- **The problem**
Output must match the records, character for character.

***** Supplied information *****

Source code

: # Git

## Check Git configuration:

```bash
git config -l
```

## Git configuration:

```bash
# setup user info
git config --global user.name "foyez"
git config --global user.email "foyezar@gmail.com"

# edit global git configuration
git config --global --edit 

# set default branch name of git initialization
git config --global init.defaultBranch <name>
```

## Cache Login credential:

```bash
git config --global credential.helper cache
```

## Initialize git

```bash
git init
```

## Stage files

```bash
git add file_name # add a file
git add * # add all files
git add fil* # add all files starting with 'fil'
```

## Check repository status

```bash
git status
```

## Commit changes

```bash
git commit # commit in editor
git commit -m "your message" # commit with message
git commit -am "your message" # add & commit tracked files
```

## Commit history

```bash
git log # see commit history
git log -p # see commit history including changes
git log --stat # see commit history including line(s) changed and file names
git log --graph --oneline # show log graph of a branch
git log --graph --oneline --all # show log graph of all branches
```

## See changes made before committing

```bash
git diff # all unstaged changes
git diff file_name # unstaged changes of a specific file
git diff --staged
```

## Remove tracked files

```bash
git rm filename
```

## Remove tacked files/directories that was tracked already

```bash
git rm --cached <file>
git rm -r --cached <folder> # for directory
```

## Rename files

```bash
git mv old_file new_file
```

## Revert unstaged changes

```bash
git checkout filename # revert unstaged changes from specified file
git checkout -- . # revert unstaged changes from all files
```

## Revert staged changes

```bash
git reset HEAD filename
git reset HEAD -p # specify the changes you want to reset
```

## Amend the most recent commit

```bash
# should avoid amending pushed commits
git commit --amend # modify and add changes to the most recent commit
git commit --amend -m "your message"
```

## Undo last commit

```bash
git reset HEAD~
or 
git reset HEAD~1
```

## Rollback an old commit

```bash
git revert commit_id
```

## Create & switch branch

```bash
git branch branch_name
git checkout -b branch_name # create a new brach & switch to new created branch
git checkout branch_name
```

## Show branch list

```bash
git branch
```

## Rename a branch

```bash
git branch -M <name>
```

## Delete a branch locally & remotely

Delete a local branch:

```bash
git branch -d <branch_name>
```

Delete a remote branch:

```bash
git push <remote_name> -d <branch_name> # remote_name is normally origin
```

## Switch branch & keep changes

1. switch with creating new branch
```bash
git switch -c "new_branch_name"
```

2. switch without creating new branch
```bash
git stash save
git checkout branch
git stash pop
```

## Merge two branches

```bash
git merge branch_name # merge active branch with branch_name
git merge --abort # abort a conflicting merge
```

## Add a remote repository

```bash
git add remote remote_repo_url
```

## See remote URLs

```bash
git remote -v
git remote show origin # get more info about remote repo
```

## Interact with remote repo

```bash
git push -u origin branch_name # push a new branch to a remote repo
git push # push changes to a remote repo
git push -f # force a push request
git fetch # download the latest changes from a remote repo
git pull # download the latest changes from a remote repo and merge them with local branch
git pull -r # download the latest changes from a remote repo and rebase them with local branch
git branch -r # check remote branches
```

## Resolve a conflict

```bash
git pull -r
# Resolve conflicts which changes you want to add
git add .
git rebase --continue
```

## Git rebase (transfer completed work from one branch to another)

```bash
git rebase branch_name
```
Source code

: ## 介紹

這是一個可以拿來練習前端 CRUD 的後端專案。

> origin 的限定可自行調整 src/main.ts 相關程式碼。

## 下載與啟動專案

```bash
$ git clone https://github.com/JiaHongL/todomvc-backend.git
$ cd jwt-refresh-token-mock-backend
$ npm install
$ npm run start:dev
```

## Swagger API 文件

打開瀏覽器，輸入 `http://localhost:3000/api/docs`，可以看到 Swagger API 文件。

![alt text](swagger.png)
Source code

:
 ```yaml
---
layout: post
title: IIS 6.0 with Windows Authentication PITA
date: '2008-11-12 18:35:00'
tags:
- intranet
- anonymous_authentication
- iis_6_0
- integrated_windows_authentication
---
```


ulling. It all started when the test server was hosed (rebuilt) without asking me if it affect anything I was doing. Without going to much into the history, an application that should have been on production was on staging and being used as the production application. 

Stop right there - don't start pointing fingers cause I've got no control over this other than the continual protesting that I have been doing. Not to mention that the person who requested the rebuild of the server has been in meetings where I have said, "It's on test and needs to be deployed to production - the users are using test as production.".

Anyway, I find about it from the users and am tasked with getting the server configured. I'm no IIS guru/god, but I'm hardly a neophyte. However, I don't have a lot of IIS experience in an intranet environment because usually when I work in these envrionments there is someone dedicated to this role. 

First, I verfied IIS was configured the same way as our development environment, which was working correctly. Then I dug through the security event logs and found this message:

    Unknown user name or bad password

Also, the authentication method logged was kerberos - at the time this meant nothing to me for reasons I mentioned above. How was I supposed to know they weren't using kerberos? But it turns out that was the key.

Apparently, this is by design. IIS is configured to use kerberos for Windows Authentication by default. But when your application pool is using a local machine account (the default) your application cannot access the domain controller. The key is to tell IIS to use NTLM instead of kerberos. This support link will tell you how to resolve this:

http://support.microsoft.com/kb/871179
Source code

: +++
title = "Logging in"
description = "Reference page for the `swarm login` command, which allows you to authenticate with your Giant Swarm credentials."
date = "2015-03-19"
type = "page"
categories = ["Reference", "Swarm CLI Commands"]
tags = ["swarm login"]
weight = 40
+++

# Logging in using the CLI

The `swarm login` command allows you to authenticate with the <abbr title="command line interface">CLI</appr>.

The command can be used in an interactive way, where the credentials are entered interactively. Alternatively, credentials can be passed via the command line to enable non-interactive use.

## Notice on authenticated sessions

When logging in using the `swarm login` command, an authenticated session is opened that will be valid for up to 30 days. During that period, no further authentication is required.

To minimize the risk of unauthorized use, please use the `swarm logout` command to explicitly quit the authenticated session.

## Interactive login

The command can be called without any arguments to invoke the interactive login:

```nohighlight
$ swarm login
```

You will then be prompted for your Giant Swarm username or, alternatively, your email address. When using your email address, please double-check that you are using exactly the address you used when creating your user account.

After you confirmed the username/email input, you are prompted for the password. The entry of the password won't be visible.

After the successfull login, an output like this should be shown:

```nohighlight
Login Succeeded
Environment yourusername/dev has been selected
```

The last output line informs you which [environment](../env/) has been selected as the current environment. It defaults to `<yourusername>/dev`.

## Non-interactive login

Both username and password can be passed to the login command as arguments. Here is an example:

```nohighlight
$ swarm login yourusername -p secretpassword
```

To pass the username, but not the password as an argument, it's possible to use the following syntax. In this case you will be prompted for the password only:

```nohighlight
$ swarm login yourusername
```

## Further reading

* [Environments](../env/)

*****

- **Answer area**
Source code

: # Git

## Check Git configuration:

```bash
git config -l
```

## Git configuration:

```bash
# setup user info
git config --global user.name "foyez"
git config --global user.email "foyezar@gmail.com"

# edit global git configuration
git config --global --edit 

# set default branch name of git initialization
git config --global init.defaultBranch <name>
```

## Cache Login credential:

```bash
git config --global credential.helper cache
```

## Initialize git

```bash
git init
```

## Stage files

```bash
git add file_name # add a file
git add * # add all files
git add fil* # add all files starting with 'fil'
```

## Check repository status

```bash
git status
```

## Commit changes

```bash
git commit # commit in editor
git commit -m "your message" # commit with message
git commit -am "your message" # add & commit tracked files
```

## Commit history

```bash
git log # see commit history
git log -p # see commit history including changes
git log --stat # see commit history including line(s) changed and file names
git log --graph --oneline # show log graph of a branch
git log --graph --oneline --all # show log graph of all branches
```

## See changes made before committing

```bash
git diff # all unstaged changes
git diff file_name # unstaged changes of a specific file
git diff --staged
```

## Remove tracked files

```bash
git rm filename
```

## Remove tacked files/directories that was tracked already

```bash
git rm --cached <file>
git rm -r --cached <folder> # for directory
```

## Rename files

```bash
git mv old_file new_file
```

## Revert unstaged changes

```bash
git checkout filename # revert unstaged changes from specified file
git checkout -- . # revert unstaged changes from all files
```

## Revert staged changes

```bash
git reset HEAD filename
git reset HEAD -p # specify the changes you want to reset
```

## Amend the most recent commit

```bash
# should avoid amending pushed commits
git commit --amend # modify and add changes to the most recent commit
git commit --amend -m "your message"
```

## Undo last commit

```bash
git reset HEAD~
or 
git reset HEAD~1
```

## Rollback an old commit

```bash
git revert commit_id
```

## Create & switch branch

```bash
git branch branch_name
git checkout -b branch_name # create a new brach & switch to new created branch
git checkout branch_name
```

## Show branch list

```bash
git branch
```

## Rename a branch

```bash
git branch -M <name>
```

## Delete a branch locally & remotely

Delete a local branch:

```bash
git branch -d <branch_name>
```

Delete a remote branch:

```bash
git push <remote_name> -d <branch_name> # remote_name is normally origin
```

## Switch branch & keep changes

1. switch with creating new branch
```bash
git switch -c "new_branch_name"
```

2. switch without creating new branch
```bash
git stash save
git checkout branch
git stash pop
```

## Merge two branches

```bash
git merge branch_name # merge active branch with branch_name
git merge --abort # abort a conflicting merge
```

## Add a remote repository

```bash
git add remote remote_repo_url
```

## See remote URLs

```bash
git remote -v
git remote show origin # get more info about remote repo
```

## Interact with remote repo

```bash
git push -u origin branch_name # push a new branch to a remote repo
git push # push changes to a remote repo
git push -f # force a push request
git fetch # download the latest changes from a remote repo
git pull # download the latest changes from a remote repo and merge them with local branch
git pull -r # download the latest changes from a remote repo and rebase them with local branch
git branch -r # check remote branches
```

## Resolve a conflict

```bash
git pull -r
# Resolve conflicts which changes you want to add
git add .
git rebase --continue
```

## Git rebase (transfer completed work from one branch to another)

```bash
git rebase branch_name
```
Source code

: ## 介紹

這是一個可以拿來練習前端 CRUD 的後端專案。

> origin 的限定可自行調整 src/main.ts 相關程式碼。

## 下載與啟動專案

```bash
$ git clone https://github.com/JiaHongL/todomvc-backend.git
$ cd jwt-refresh-token-mock-backend
$ npm install
$ npm run start:dev
```

## Swagger API 文件

打開瀏覽器，輸入 `http://localhost:3000/api/docs`，可以看到 Swagger API 文件。

![alt text](swagger.png)
Source code

:
 ```yaml
---
layout: post
title: IIS 6.0 with Windows Authentication PITA
date: '2008-11-12 18:35:00'
tags:
- intranet
- anonymous_authentication
- iis_6_0
- integrated_windows_authentication
---
```


ulling. It all started when the test server was hosed (rebuilt) without asking me if it affect anything I was doing. Without going to much into the history, an application that should have been on production was on staging and being used as the production application. 

Stop right there - don't start pointing fingers cause I've got no control over this other than the continual protesting that I have been doing. Not to mention that the person who requested the rebuild of the server has been in meetings where I have said, "It's on test and needs to be deployed to production - the users are using test as production.".

Anyway, I find about it from the users and am tasked with getting the server configured. I'm no IIS guru/god, but I'm hardly a neophyte. However, I don't have a lot of IIS experience in an intranet environment because usually when I work in these envrionments there is someone dedicated to this role. 

First, I verfied IIS was configured the same way as our development environment, which was working correctly. Then I dug through the security event logs and found this message:

    Unknown user name or bad password

Also, the authentication method logged was kerberos - at the time this meant nothing to me for reasons I mentioned above. How was I supposed to know they weren't using kerberos? But it turns out that was the key.

Apparently, this is by design. IIS is configured to use kerberos for Windows Authentication by default. But when your application pool is using a local machine account (the default) your application cannot access the domain controller. The key is to tell IIS to use NTLM instead of kerberos. This support link will tell you how to resolve this:

http://support.microsoft.com/kb/871179
Source code

: +++
title = "Logging in"
description = "Reference page for the `swarm login` command, which allows you to authenticate with your Giant Swarm credentials."
date = "2015-03-19"
type = "page"
categories = ["Reference", "Swarm CLI Commands"]
tags = ["swarm login"]
weight = 40
+++

# Logging in using the CLI

The `swarm login` command allows you to authenticate with the <abbr title="command line interface">CLI</appr>.

The command can be used in an interactive way, where the credentials are entered interactively. Alternatively, credentials can be passed via the command line to enable non-interactive use.

## Notice on authenticated sessions

When logging in using the `swarm login` command, an authenticated session is opened that will be valid for up to 30 days. During that period, no further authentication is required.

To minimize the risk of unauthorized use, please use the `swarm logout` command to explicitly quit the authenticated session.

## Interactive login

The command can be called without any arguments to invoke the interactive login:

```nohighlight
$ swarm login
```

You will then be prompted for your Giant Swarm username or, alternatively, your email address. When using your email address, please double-check that you are using exactly the address you used when creating your user account.

After you confirmed the username/email input, you are prompted for the password. The entry of the password won't be visible.

After the successfull login, an output like this should be shown:

```nohighlight
Login Succeeded
Environment yourusername/dev has been selected
```

The last output line informs you which [environment](../env/) has been selected as the current environment. It defaults to `<yourusername>/dev`.

## Non-interactive login

Both username and password can be passed to the login command as arguments. Here is an example:

```nohighlight
$ swarm login yourusername -p secretpassword
```

To pass the username, but not the password as an argument, it's possible to use the following syntax. In this case you will be prompted for the password only:

```nohighlight
$ swarm login yourusername
```

## Further reading

* [Environments](../env/)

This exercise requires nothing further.